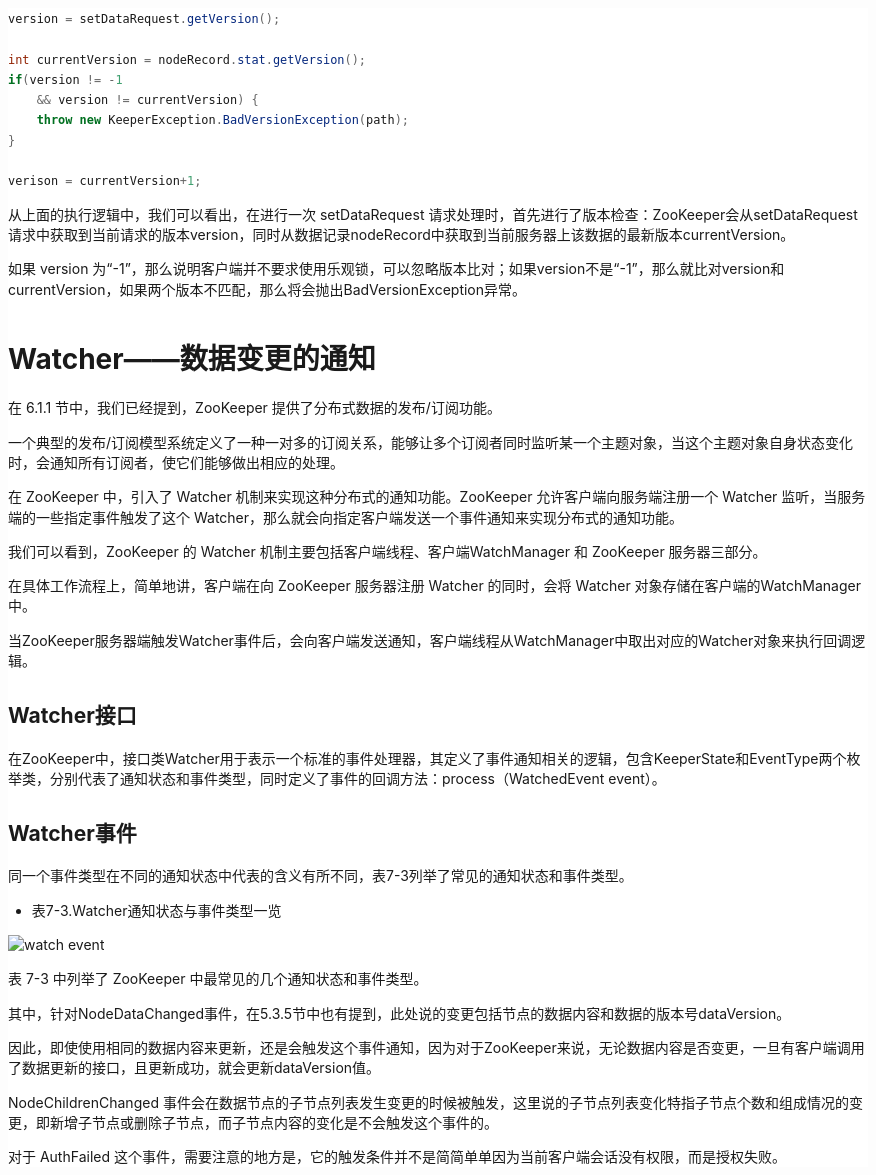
 ```java
version = setDataRequest.getVersion();

int currentVersion = nodeRecord.stat.getVersion();
if(version != -1
    && version != currentVersion) {
    throw new KeeperException.BadVersionException(path);    
}

verison = currentVersion+1;
```

从上面的执行逻辑中，我们可以看出，在进行一次 setDataRequest 请求处理时，首先进行了版本检查：ZooKeeper会从setDataRequest请求中获取到当前请求的版本version，同时从数据记录nodeRecord中获取到当前服务器上该数据的最新版本currentVersion。

如果 version 为“-1”，那么说明客户端并不要求使用乐观锁，可以忽略版本比对；如果version不是“-1”，那么就比对version和currentVersion，如果两个版本不匹配，那么将会抛出BadVersionException异常。

# Watcher——数据变更的通知

在 6.1.1 节中，我们已经提到，ZooKeeper 提供了分布式数据的发布/订阅功能。

一个典型的发布/订阅模型系统定义了一种一对多的订阅关系，能够让多个订阅者同时监听某一个主题对象，当这个主题对象自身状态变化时，会通知所有订阅者，使它们能够做出相应的处理。

在 ZooKeeper 中，引入了 Watcher 机制来实现这种分布式的通知功能。ZooKeeper 允许客户端向服务端注册一个 Watcher 监听，当服务端的一些指定事件触发了这个 Watcher，那么就会向指定客户端发送一个事件通知来实现分布式的通知功能。

我们可以看到，ZooKeeper 的 Watcher 机制主要包括客户端线程、客户端WatchManager 和 ZooKeeper 服务器三部分。

在具体工作流程上，简单地讲，客户端在向 ZooKeeper 服务器注册 Watcher 的同时，会将 Watcher 对象存储在客户端的WatchManager中。

当ZooKeeper服务器端触发Watcher事件后，会向客户端发送通知，客户端线程从WatchManager中取出对应的Watcher对象来执行回调逻辑。

## Watcher接口

在ZooKeeper中，接口类Watcher用于表示一个标准的事件处理器，其定义了事件通知相关的逻辑，包含KeeperState和EventType两个枚举类，分别代表了通知状态和事件类型，同时定义了事件的回调方法：process（WatchedEvent event）。

## Watcher事件

同一个事件类型在不同的通知状态中代表的含义有所不同，表7-3列举了常见的通知状态和事件类型。

- 表7-3.Watcher通知状态与事件类型一览

![watch event](https://img-blog.csdnimg.cn/f20f2d516b154a4391ae20e905603e30.png)

表 7-3 中列举了 ZooKeeper 中最常见的几个通知状态和事件类型。

其中，针对NodeDataChanged事件，在5.3.5节中也有提到，此处说的变更包括节点的数据内容和数据的版本号dataVersion。

因此，即使使用相同的数据内容来更新，还是会触发这个事件通知，因为对于ZooKeeper来说，无论数据内容是否变更，一旦有客户端调用了数据更新的接口，且更新成功，就会更新dataVersion值。

NodeChildrenChanged 事件会在数据节点的子节点列表发生变更的时候被触发，这里说的子节点列表变化特指子节点个数和组成情况的变更，即新增子节点或删除子节点，而子节点内容的变化是不会触发这个事件的。

对于 AuthFailed 这个事件，需要注意的地方是，它的触发条件并不是简简单单因为当前客户端会话没有权限，而是授权失败。
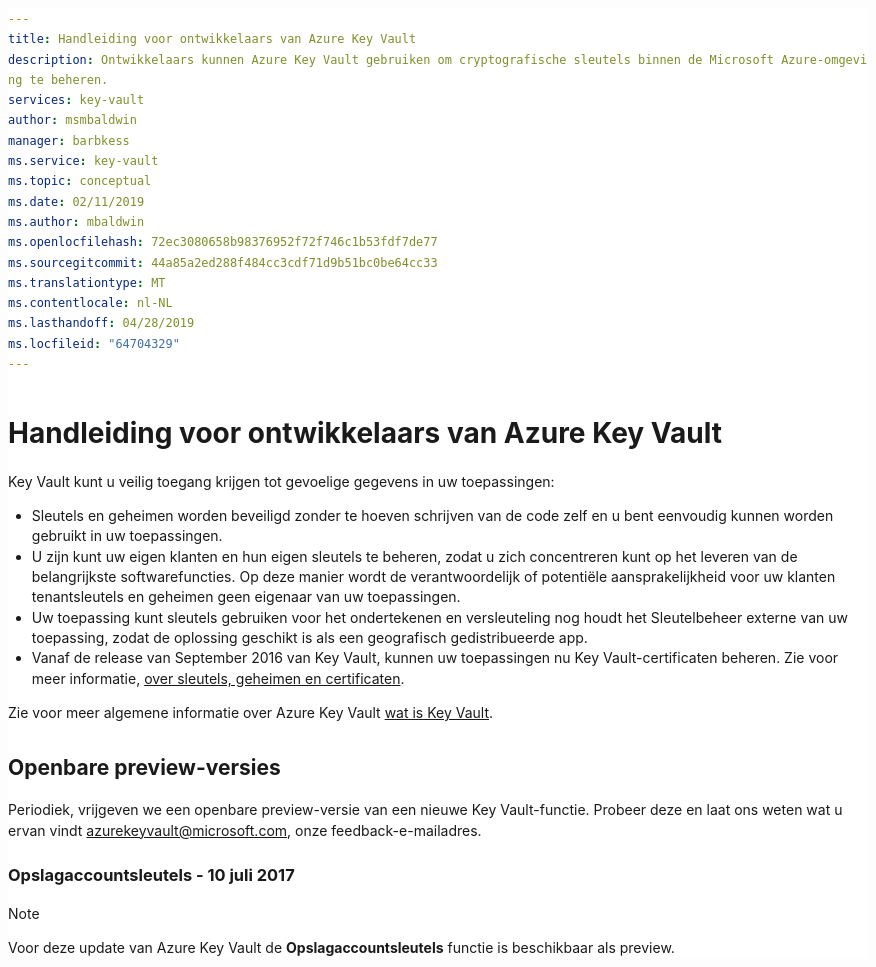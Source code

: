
 ```yaml
---
title: Handleiding voor ontwikkelaars van Azure Key Vault
description: Ontwikkelaars kunnen Azure Key Vault gebruiken om cryptografische sleutels binnen de Microsoft Azure-omgeving te beheren.
services: key-vault
author: msmbaldwin
manager: barbkess
ms.service: key-vault
ms.topic: conceptual
ms.date: 02/11/2019
ms.author: mbaldwin
ms.openlocfilehash: 72ec3080658b98376952f72f746c1b53fdf7de77
ms.sourcegitcommit: 44a85a2ed288f484cc3cdf71d9b51bc0be64cc33
ms.translationtype: MT
ms.contentlocale: nl-NL
ms.lasthandoff: 04/28/2019
ms.locfileid: "64704329"
---
```

# <a name="azure-key-vault-developers-guide"></a>Handleiding voor ontwikkelaars van Azure Key Vault

Key Vault kunt u veilig toegang krijgen tot gevoelige gegevens in uw toepassingen:

- Sleutels en geheimen worden beveiligd zonder te hoeven schrijven van de code zelf en u bent eenvoudig kunnen worden gebruikt in uw toepassingen.
- U zijn kunt uw eigen klanten en hun eigen sleutels te beheren, zodat u zich concentreren kunt op het leveren van de belangrijkste softwarefuncties. Op deze manier wordt de verantwoordelijk of potentiële aansprakelijkheid voor uw klanten tenantsleutels en geheimen geen eigenaar van uw toepassingen.
- Uw toepassing kunt sleutels gebruiken voor het ondertekenen en versleuteling nog houdt het Sleutelbeheer externe van uw toepassing, zodat de oplossing geschikt is als een geografisch gedistribueerde app.
- Vanaf de release van September 2016 van Key Vault, kunnen uw toepassingen nu Key Vault-certificaten beheren. Zie voor meer informatie, [over sleutels, geheimen en certificaten](/rest/api/keyvault/about-keys--secrets-and-certificates).

Zie voor meer algemene informatie over Azure Key Vault [wat is Key Vault](key-vault-whatis.md).

## <a name="public-previews"></a>Openbare preview-versies

Periodiek, vrijgeven we een openbare preview-versie van een nieuwe Key Vault-functie. Probeer deze en laat ons weten wat u ervan vindt azurekeyvault@microsoft.com, onze feedback-e-mailadres.

### <a name="storage-account-keys---july-10-2017"></a>Opslagaccountsleutels - 10 juli 2017

>[!NOTE]
>Voor deze update van Azure Key Vault de **Opslagaccountsleutels** functie is beschikbaar als preview.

—————

YOUR INSTRUCTIONS »
Write out exactly the opening lines of the data, stopping after the line that holds "在 6.1.1 节中，我们已经提到，ZooKeeper 提供了分布式数据的发布/订阅功能。". Exclude pictures.

WORKED SOLUTION »
 ```java
version = setDataRequest.getVersion();

int currentVersion = nodeRecord.stat.getVersion();
if(version != -1
    && version != currentVersion) {
    throw new KeeperException.BadVersionException(path);    
}

verison = currentVersion+1;
```

从上面的执行逻辑中，我们可以看出，在进行一次 setDataRequest 请求处理时，首先进行了版本检查：ZooKeeper会从setDataRequest请求中获取到当前请求的版本version，同时从数据记录nodeRecord中获取到当前服务器上该数据的最新版本currentVersion。

如果 version 为“-1”，那么说明客户端并不要求使用乐观锁，可以忽略版本比对；如果version不是“-1”，那么就比对version和currentVersion，如果两个版本不匹配，那么将会抛出BadVersionException异常。

# Watcher——数据变更的通知

在 6.1.1 节中，我们已经提到，ZooKeeper 提供了分布式数据的发布/订阅功能。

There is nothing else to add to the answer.